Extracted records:
☆ ☆ ☆ ☆ ☆
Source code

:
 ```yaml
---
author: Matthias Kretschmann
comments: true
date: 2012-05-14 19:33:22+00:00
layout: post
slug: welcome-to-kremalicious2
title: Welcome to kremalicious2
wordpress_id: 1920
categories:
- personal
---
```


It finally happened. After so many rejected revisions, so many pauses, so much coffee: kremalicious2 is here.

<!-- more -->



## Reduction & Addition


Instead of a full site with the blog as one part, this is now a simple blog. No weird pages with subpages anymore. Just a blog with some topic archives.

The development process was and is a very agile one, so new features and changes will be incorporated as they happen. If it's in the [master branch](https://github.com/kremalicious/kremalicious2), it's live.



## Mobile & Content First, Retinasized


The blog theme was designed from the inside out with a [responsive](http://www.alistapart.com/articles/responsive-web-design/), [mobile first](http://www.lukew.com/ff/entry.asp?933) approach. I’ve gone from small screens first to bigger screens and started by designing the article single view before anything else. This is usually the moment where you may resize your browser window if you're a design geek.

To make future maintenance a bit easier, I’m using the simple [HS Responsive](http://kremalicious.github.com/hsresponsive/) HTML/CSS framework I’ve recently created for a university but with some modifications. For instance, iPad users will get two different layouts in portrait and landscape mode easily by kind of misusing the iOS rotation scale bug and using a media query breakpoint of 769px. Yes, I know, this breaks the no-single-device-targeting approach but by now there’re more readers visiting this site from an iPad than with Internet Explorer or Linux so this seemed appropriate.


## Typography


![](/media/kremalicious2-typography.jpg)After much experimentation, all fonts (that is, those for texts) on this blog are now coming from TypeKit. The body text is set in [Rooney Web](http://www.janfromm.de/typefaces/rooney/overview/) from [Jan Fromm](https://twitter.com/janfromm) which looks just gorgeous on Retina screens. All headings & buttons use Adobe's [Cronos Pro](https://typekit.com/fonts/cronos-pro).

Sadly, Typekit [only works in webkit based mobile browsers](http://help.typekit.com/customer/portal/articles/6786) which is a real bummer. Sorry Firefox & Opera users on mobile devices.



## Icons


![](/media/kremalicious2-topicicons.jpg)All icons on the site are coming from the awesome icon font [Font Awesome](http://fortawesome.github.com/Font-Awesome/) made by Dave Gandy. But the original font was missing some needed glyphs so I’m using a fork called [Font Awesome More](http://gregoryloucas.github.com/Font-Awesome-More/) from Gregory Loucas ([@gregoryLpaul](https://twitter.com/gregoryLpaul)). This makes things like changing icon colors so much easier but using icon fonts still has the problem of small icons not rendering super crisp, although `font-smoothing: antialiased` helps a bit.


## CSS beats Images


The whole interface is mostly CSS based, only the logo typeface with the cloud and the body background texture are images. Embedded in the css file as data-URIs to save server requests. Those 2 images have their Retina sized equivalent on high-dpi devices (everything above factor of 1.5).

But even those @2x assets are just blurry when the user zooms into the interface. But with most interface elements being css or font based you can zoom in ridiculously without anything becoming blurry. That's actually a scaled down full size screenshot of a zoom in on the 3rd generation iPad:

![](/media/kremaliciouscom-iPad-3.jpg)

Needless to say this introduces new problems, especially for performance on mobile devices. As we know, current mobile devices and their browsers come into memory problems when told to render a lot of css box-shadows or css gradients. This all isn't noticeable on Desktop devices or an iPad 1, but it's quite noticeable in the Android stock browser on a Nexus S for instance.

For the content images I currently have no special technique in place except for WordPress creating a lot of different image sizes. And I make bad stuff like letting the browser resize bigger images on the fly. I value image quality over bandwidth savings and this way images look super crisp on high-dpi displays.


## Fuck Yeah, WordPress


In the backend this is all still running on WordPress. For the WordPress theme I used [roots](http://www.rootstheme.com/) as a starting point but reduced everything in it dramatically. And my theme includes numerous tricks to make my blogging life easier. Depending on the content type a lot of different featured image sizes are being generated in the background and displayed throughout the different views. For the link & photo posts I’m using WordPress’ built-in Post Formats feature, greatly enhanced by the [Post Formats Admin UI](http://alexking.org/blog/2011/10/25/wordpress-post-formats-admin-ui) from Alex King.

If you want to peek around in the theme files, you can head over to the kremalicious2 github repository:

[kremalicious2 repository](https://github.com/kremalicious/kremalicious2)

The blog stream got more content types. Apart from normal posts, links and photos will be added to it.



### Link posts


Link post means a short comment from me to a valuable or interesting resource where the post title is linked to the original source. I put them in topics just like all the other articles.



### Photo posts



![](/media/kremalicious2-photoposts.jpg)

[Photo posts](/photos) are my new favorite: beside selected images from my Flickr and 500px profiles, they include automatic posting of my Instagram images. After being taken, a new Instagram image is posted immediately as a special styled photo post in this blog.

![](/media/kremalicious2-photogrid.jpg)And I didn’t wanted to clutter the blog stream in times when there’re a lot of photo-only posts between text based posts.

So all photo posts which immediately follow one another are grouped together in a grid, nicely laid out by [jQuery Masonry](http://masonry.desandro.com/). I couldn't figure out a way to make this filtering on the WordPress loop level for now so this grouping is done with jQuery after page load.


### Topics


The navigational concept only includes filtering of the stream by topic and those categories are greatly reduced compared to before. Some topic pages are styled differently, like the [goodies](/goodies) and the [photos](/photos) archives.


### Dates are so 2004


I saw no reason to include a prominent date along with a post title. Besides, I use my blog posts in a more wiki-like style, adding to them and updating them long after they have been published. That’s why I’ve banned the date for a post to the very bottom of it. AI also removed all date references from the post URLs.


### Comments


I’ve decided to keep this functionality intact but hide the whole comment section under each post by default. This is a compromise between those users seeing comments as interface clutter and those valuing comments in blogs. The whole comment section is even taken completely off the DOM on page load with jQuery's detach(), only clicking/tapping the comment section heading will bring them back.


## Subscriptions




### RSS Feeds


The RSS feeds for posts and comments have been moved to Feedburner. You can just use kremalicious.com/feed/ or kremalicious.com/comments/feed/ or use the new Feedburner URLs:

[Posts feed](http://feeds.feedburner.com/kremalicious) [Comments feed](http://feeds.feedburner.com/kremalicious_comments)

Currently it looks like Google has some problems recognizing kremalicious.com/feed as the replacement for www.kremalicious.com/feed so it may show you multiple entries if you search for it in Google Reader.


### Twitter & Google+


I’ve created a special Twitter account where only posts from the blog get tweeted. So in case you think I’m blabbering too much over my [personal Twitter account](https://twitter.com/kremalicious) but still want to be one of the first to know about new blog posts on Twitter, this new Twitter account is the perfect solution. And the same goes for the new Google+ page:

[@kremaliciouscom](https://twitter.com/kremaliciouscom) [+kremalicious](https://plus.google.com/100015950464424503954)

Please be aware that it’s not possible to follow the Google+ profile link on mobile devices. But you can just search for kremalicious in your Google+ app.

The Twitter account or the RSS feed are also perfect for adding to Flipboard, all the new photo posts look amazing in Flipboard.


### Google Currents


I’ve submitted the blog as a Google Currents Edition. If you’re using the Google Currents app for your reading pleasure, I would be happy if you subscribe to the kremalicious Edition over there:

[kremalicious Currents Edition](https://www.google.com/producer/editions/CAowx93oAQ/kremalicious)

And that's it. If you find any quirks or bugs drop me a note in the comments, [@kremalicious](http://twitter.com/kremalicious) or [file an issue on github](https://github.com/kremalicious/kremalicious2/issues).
☆ ☆ ☆ ☆ ☆
**What the task requires**
Using the records above, select and copy every line that has the word "Currents".

**Your solution**
### Google Currents
I’ve submitted the blog as a Google Currents Edition. If you’re using the Google Currents app for your reading pleasure, I would be happy if you subscribe to the kremalicious Edition over there:
[kremalicious Currents Edition](https://www.google.com/producer/editions/CAowx93oAQ/kremalicious)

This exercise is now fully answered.